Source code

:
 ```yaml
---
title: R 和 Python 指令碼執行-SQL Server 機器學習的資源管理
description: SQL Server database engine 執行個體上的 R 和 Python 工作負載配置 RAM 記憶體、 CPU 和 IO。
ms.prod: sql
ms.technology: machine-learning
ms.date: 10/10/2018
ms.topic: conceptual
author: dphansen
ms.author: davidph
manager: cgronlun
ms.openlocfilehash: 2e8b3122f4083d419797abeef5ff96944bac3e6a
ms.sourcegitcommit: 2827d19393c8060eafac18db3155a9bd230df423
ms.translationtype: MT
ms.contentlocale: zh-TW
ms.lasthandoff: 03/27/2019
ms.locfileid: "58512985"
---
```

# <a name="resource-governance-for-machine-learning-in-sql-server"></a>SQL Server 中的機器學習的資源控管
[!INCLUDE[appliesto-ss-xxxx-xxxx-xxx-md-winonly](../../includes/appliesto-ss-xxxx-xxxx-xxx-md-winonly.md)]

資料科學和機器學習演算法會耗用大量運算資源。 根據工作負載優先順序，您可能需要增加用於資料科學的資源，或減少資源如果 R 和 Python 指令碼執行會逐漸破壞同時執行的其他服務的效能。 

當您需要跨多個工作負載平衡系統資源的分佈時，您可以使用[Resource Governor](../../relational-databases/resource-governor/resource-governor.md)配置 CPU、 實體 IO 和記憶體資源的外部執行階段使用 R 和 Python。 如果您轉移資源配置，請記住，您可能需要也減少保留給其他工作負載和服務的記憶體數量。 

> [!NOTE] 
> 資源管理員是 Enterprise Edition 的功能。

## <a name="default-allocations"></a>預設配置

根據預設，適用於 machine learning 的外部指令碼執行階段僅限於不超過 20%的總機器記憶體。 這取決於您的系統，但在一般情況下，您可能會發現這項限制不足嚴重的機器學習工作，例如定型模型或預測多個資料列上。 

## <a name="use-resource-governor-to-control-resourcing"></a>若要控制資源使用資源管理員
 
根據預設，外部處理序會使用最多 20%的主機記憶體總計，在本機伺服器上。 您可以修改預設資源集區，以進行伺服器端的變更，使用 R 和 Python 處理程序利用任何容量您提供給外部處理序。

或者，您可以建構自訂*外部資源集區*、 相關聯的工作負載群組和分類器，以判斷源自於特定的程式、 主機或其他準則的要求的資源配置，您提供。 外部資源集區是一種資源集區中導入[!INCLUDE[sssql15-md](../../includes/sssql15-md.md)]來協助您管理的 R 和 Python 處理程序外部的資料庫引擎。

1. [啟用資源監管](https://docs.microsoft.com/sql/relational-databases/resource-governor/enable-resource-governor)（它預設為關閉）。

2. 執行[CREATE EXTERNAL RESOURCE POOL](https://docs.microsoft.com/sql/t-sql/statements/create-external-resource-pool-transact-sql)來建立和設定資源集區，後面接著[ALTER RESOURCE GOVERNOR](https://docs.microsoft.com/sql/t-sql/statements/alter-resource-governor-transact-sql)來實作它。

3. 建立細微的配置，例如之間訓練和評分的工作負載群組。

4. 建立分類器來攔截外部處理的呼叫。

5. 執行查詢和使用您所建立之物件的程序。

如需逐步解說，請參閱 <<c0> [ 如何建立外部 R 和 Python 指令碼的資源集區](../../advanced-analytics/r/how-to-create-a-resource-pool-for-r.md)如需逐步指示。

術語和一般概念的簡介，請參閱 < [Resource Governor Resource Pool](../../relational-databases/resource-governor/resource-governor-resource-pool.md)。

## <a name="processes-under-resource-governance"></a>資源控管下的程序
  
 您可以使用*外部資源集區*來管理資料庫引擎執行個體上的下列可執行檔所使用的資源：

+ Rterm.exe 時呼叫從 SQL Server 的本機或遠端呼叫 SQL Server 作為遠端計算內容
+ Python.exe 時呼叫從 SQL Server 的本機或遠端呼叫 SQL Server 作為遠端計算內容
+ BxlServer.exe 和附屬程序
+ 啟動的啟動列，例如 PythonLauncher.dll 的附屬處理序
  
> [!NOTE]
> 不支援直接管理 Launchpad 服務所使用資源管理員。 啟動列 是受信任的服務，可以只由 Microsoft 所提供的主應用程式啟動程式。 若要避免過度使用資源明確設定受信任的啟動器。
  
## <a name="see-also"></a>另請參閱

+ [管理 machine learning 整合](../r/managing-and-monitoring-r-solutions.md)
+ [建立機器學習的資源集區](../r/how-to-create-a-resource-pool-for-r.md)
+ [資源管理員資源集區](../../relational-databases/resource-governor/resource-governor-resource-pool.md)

_ _ _ _ _ _ _

TASK TO CARRY OUT:
The word to find is "create". Copy every line of the data that holds it.

TASK SOLUTION:
2. 執行[CREATE EXTERNAL RESOURCE POOL](https://docs.microsoft.com/sql/t-sql/statements/create-external-resource-pool-transact-sql)來建立和設定資源集區，後面接著[ALTER RESOURCE GOVERNOR](https://docs.microsoft.com/sql/t-sql/statements/alter-resource-governor-transact-sql)來實作它。
如需逐步解說，請參閱 <<c0> [ 如何建立外部 R 和 Python 指令碼的資源集區](../../advanced-analytics/r/how-to-create-a-resource-pool-for-r.md)如需逐步指示。
+ [建立機器學習的資源集區](../r/how-to-create-a-resource-pool-for-r.md)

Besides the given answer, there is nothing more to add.